Dr. Frank Simon-Ritz, Direktor der Universitätsbibliothek Weimar, beschrieb die aktuelle Situation in seinem Wirkungsbereich. Er sagte, dass die Bibliotheken auf dem Feld der Digitalisierung in den vergangenen Jahren bereits viel geleistet hätten. Es seien dabei aber auch Defizite deutlich geworden. So konnten von den im 16. bis 18. Jahrhundert im deutschsprachigen Raum erschienenen Drucken beispielsweise bis dato nur etwa zehn Prozent digitalisiert werden. Dies unter anderem deshalb, weil schlichtweg das Geld fehle. Die Deutsche Forschungsgemeinschaft sei in der öffentlichen Förderung bislang die nahezu einzige Geldgeberin. Ein weiteres Problem bestehe darin, so Simon-Ritz, dass bei vielen Werken der Urheber oder dessen Nachfahren nicht mehr ermittelt werden könnten. Dies seien die so genannten verwaisten Werke. Hier müsse eine rechtliche Lösung gefunden werden. Das aber sei Sache der Politik und des Urheberrechtes, nicht die der Bibliotheken.

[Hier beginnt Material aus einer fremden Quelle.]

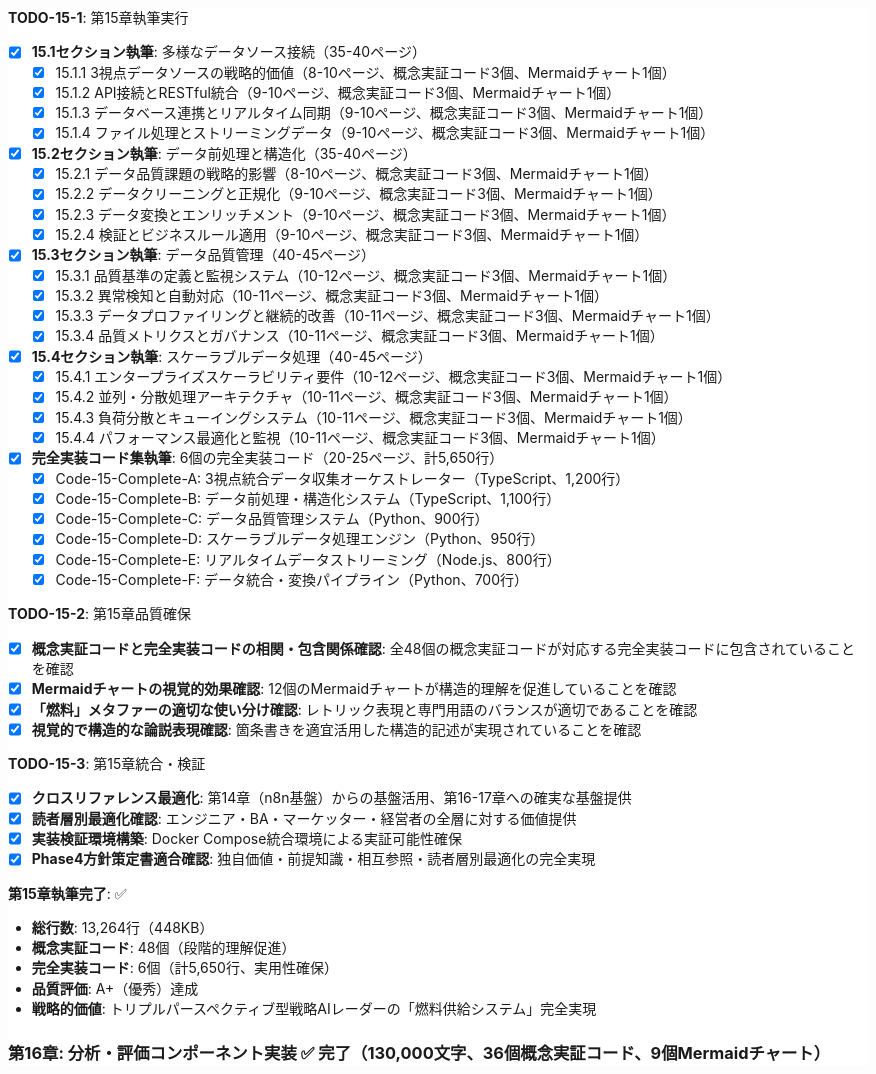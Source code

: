 **TODO-15-1**: 第15章執筆実行
- [x] **15.1セクション執筆**: 多様なデータソース接続（35-40ページ）
  - [x] 15.1.1 3視点データソースの戦略的価値（8-10ページ、概念実証コード3個、Mermaidチャート1個）
  - [x] 15.1.2 API接続とRESTful統合（9-10ページ、概念実証コード3個、Mermaidチャート1個）
  - [x] 15.1.3 データベース連携とリアルタイム同期（9-10ページ、概念実証コード3個、Mermaidチャート1個）
  - [x] 15.1.4 ファイル処理とストリーミングデータ（9-10ページ、概念実証コード3個、Mermaidチャート1個）

- [x] **15.2セクション執筆**: データ前処理と構造化（35-40ページ）
  - [x] 15.2.1 データ品質課題の戦略的影響（8-10ページ、概念実証コード3個、Mermaidチャート1個）
  - [x] 15.2.2 データクリーニングと正規化（9-10ページ、概念実証コード3個、Mermaidチャート1個）
  - [x] 15.2.3 データ変換とエンリッチメント（9-10ページ、概念実証コード3個、Mermaidチャート1個）
  - [x] 15.2.4 検証とビジネスルール適用（9-10ページ、概念実証コード3個、Mermaidチャート1個）

- [x] **15.3セクション執筆**: データ品質管理（40-45ページ）
  - [x] 15.3.1 品質基準の定義と監視システム（10-12ページ、概念実証コード3個、Mermaidチャート1個）
  - [x] 15.3.2 異常検知と自動対応（10-11ページ、概念実証コード3個、Mermaidチャート1個）
  - [x] 15.3.3 データプロファイリングと継続的改善（10-11ページ、概念実証コード3個、Mermaidチャート1個）
  - [x] 15.3.4 品質メトリクスとガバナンス（10-11ページ、概念実証コード3個、Mermaidチャート1個）

- [x] **15.4セクション執筆**: スケーラブルデータ処理（40-45ページ）
  - [x] 15.4.1 エンタープライズスケーラビリティ要件（10-12ページ、概念実証コード3個、Mermaidチャート1個）
  - [x] 15.4.2 並列・分散処理アーキテクチャ（10-11ページ、概念実証コード3個、Mermaidチャート1個）
  - [x] 15.4.3 負荷分散とキューイングシステム（10-11ページ、概念実証コード3個、Mermaidチャート1個）
  - [x] 15.4.4 パフォーマンス最適化と監視（10-11ページ、概念実証コード3個、Mermaidチャート1個）

- [x] **完全実装コード集執筆**: 6個の完全実装コード（20-25ページ、計5,650行）
  - [x] Code-15-Complete-A: 3視点統合データ収集オーケストレーター（TypeScript、1,200行）
  - [x] Code-15-Complete-B: データ前処理・構造化システム（TypeScript、1,100行）
  - [x] Code-15-Complete-C: データ品質管理システム（Python、900行）
  - [x] Code-15-Complete-D: スケーラブルデータ処理エンジン（Python、950行）
  - [x] Code-15-Complete-E: リアルタイムデータストリーミング（Node.js、800行）
  - [x] Code-15-Complete-F: データ統合・変換パイプライン（Python、700行）

**TODO-15-2**: 第15章品質確保
- [x] **概念実証コードと完全実装コードの相関・包含関係確認**: 全48個の概念実証コードが対応する完全実装コードに包含されていることを確認
- [x] **Mermaidチャートの視覚的効果確認**: 12個のMermaidチャートが構造的理解を促進していることを確認
- [x] **「燃料」メタファーの適切な使い分け確認**: レトリック表現と専門用語のバランスが適切であることを確認
- [x] **視覚的で構造的な論説表現確認**: 箇条書きを適宜活用した構造的記述が実現されていることを確認

**TODO-15-3**: 第15章統合・検証
- [x] **クロスリファレンス最適化**: 第14章（n8n基盤）からの基盤活用、第16-17章への確実な基盤提供
- [x] **読者層別最適化確認**: エンジニア・BA・マーケッター・経営者の全層に対する価値提供
- [x] **実装検証環境構築**: Docker Compose統合環境による実証可能性確保
- [x] **Phase4方針策定書適合確認**: 独自価値・前提知識・相互参照・読者層別最適化の完全実現

**第15章執筆完了**: ✅ 
- **総行数**: 13,264行（448KB）
- **概念実証コード**: 48個（段階的理解促進）
- **完全実装コード**: 6個（計5,650行、実用性確保）
- **品質評価**: A+（優秀）達成
- **戦略的価値**: トリプルパースペクティブ型戦略AIレーダーの「燃料供給システム」完全実現

### 第16章: 分析・評価コンポーネント実装 ✅ 完了（130,000文字、36個概念実証コード、9個Mermaidチャート）
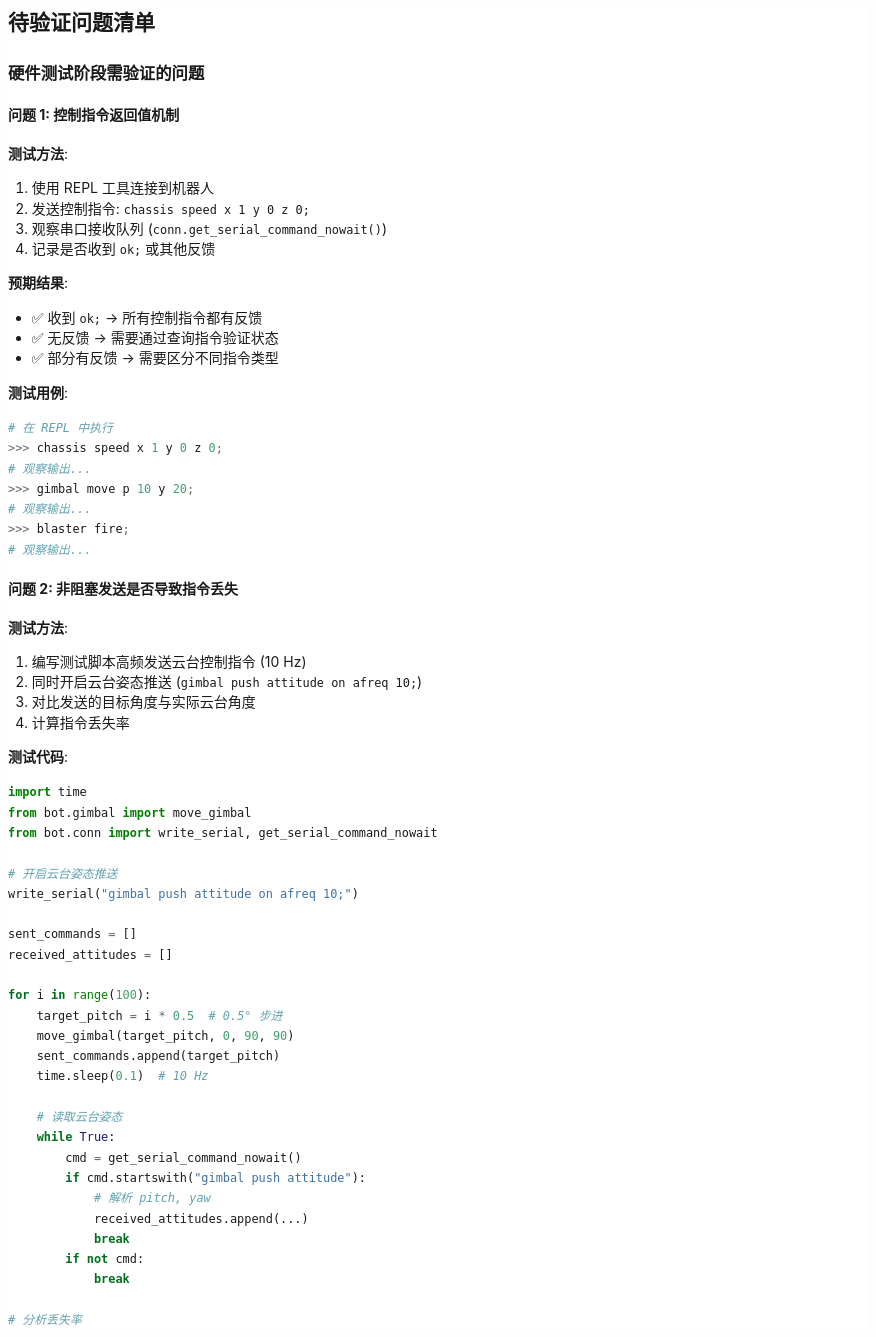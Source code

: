 
## 待验证问题清单

### 硬件测试阶段需验证的问题

#### 问题 1: 控制指令返回值机制
**测试方法**:
1. 使用 REPL 工具连接到机器人
2. 发送控制指令: `chassis speed x 1 y 0 z 0;`
3. 观察串口接收队列 (`conn.get_serial_command_nowait()`)
4. 记录是否收到 `ok;` 或其他反馈

**预期结果**:
- ✅ 收到 `ok;` → 所有控制指令都有反馈
- ✅ 无反馈 → 需要通过查询指令验证状态
- ✅ 部分有反馈 → 需要区分不同指令类型

**测试用例**:
```python
# 在 REPL 中执行
>>> chassis speed x 1 y 0 z 0;
# 观察输出...
>>> gimbal move p 10 y 20;
# 观察输出...
>>> blaster fire;
# 观察输出...
```

#### 问题 2: 非阻塞发送是否导致指令丢失
**测试方法**:
1. 编写测试脚本高频发送云台控制指令 (10 Hz)
2. 同时开启云台姿态推送 (`gimbal push attitude on afreq 10;`)
3. 对比发送的目标角度与实际云台角度
4. 计算指令丢失率

**测试代码**:
```python
import time
from bot.gimbal import move_gimbal
from bot.conn import write_serial, get_serial_command_nowait

# 开启云台姿态推送
write_serial("gimbal push attitude on afreq 10;")

sent_commands = []
received_attitudes = []

for i in range(100):
    target_pitch = i * 0.5  # 0.5° 步进
    move_gimbal(target_pitch, 0, 90, 90)
    sent_commands.append(target_pitch)
    time.sleep(0.1)  # 10 Hz
    
    # 读取云台姿态
    while True:
        cmd = get_serial_command_nowait()
        if cmd.startswith("gimbal push attitude"):
            # 解析 pitch, yaw
            received_attitudes.append(...)
            break
        if not cmd:
            break

# 分析丢失率
```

Virtuelle Forschungsumgebung: wesentliche Komponente der Forschungsinfrastruktur

Dr. Heike Neuroth, federführendes Mitglied in der Arbeitsgruppe "Virtuelle Forschungsumgebungen" der Allianz der deutschen Wissenschaftsorganisationen, thematisierte diesen neuen Forschungsbegriff. Hierbei, so Neuroth, handele es sich um „eine Arbeitsplattform, die eine kooperative Forschungstätigkeit durch mehrere Wissenschaftler an unterschiedlichen Standorten zur gleichen Zeit ohne Einschränkungen ermöglicht. Inhaltlich unterstützt sie potenziell den gesamten Forschungsprozess – von der Datenerhebung, der Diskussion und weiteren Bearbeitung der Daten bis zur Publikation der Ergebnisse". Virtuelle Forschungsumgebungen könnten insofern als wesentliche Komponenten einer modernen Forschungsinfrastruktur gelten.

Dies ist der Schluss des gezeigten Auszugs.